In this blog we are going to talk about a site we excavated on Hereford Street last year (everyone lets out a sigh of relief that we’ve moved on from Akaroa and bottles), that was occupied in the 19th century by Walton, Warner and Co. Richard Walton, George Warner and James Shand partnered together in 1863 to form the general merchant business, Walton, Warner and Co. By 1864 they had offices on Hereford Street and a bonded warehouse on the corner of Hereford Street and Oxford Terrace. In 1870 Richard Walton left the business, leaving George Warner and James Shand operating under the name George Warner. In 1872, George Warner passed away and James Shand partnered with William Wood and John Beaumont to become Wood, Shand and Co. In 1874, the business built a new bonded warehouse on Oxford Terrace, behind their 1864 warehouse. The partnership continued until 1896, when the company filed for bankruptcy. James Shand bought out his partners and continued under the name James Shand and Co.
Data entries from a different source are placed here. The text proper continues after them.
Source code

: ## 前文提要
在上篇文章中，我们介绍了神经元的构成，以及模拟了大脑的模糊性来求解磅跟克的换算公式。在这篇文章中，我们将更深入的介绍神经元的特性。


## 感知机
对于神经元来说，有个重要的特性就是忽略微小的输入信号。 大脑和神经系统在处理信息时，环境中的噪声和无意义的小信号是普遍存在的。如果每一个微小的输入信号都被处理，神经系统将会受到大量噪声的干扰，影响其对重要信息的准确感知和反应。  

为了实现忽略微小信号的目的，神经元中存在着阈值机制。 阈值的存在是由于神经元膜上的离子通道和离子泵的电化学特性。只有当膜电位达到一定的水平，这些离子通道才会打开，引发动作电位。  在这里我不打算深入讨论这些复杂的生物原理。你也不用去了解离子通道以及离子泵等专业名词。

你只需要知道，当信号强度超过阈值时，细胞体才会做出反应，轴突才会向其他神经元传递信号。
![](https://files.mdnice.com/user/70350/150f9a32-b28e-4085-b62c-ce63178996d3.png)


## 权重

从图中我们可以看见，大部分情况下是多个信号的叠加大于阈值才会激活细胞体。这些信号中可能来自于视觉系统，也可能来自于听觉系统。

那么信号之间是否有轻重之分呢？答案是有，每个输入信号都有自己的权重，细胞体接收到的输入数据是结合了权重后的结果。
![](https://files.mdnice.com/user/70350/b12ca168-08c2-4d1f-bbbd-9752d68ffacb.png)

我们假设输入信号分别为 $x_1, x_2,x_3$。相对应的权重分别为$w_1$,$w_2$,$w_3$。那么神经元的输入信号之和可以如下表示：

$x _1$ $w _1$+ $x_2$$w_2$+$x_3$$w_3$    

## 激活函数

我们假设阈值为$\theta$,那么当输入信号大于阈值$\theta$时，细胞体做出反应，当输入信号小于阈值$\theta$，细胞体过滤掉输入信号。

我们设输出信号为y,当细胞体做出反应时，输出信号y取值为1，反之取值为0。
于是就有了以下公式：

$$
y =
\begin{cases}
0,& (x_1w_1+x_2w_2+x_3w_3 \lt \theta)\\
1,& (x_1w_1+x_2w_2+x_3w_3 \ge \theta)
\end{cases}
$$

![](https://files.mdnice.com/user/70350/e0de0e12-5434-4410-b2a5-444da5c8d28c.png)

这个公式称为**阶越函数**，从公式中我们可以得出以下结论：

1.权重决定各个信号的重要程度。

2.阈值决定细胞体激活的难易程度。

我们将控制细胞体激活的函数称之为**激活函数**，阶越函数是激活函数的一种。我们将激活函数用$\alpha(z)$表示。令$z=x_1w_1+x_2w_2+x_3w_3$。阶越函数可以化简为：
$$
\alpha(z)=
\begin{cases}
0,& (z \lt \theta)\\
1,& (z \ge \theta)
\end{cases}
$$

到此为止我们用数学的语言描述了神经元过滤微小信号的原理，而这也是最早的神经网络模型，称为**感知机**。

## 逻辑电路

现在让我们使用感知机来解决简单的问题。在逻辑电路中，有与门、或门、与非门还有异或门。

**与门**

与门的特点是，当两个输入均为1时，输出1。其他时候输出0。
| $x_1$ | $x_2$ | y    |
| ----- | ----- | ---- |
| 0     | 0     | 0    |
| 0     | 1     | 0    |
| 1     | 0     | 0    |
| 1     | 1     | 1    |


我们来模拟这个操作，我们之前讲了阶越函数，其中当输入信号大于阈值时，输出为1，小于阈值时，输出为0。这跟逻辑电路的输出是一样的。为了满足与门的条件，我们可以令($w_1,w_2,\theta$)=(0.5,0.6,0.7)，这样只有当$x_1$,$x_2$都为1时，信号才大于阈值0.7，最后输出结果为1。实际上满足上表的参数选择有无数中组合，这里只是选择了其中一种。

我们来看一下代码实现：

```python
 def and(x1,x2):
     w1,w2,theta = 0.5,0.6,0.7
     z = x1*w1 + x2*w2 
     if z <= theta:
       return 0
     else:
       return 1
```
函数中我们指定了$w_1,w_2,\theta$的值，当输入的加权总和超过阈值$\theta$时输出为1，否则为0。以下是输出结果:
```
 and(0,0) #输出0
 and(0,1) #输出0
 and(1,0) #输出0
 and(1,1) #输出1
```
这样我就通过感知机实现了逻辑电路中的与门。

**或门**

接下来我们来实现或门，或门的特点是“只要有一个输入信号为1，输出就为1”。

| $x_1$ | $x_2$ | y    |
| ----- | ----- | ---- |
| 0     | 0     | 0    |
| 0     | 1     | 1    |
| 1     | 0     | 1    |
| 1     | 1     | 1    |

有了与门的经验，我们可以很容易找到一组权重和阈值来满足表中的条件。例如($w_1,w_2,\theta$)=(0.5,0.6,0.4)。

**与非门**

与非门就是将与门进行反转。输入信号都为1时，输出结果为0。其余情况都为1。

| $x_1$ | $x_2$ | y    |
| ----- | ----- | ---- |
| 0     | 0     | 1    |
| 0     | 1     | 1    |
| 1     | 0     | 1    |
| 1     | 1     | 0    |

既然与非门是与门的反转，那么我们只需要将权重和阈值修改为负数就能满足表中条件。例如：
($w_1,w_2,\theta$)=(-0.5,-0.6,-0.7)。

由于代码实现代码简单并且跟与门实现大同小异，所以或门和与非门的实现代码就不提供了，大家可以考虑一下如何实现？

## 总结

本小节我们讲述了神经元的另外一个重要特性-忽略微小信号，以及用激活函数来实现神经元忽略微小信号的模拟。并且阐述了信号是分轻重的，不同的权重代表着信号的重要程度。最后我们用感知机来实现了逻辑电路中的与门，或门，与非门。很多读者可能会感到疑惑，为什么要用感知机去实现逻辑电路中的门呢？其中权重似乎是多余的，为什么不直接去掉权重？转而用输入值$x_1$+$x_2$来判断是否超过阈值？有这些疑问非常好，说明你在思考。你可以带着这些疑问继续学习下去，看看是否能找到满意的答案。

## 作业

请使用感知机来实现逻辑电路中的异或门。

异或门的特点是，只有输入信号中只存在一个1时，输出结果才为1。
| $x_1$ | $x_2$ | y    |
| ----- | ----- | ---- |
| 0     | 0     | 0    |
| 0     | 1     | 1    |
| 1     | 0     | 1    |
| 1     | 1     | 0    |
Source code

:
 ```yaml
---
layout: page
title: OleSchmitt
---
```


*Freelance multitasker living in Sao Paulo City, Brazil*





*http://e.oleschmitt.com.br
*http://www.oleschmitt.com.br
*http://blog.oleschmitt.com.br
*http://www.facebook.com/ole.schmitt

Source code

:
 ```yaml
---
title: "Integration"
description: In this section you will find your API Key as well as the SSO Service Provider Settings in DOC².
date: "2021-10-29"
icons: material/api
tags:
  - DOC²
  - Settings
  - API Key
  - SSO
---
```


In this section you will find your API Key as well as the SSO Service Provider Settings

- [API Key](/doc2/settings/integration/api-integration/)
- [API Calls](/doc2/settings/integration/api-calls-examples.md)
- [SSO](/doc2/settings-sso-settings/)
James Shand and Co., continued operating from Hereford Street until 1922, when they moved to a new premise further along Hereford Street. The business continued up until at least the 1940s (Garland et al. 2014; Trendafilov et al. 2019).
When researching businesses like Walton, Warner and Co., old newspaper advertisements are one of the best resources we have for determining what products the company was selling. The business imported alcohol, farm machinery, groceries and nearly anything else you could think of. They also purchased grain and wool from local farmers and exported those overseas. Walton, Warner and Co. (and later iterations of the company) organised the shipping of overseas goods to Lyttelton, with advertisements often mentioning the ship they arrived on in the title. Goods were stored in their bonded warehouse on Oxford Terrace. The designation of their warehouse as a ‘bonded warehouse’, meant Walton, Warner and Co. paid a customs bond to the Provincial Council, meaning the goods stored in the warehouse were exempt from duty. Duty was paid on them only when they were withdrawn from the warehouse and sold. Auctioning appears to have been a common selling method, with Walton, Warner and Co. often employing local auctioneering firms to sell their goods. Goods were also likely for sale at their store on Hereford Street, and probably through private agreements.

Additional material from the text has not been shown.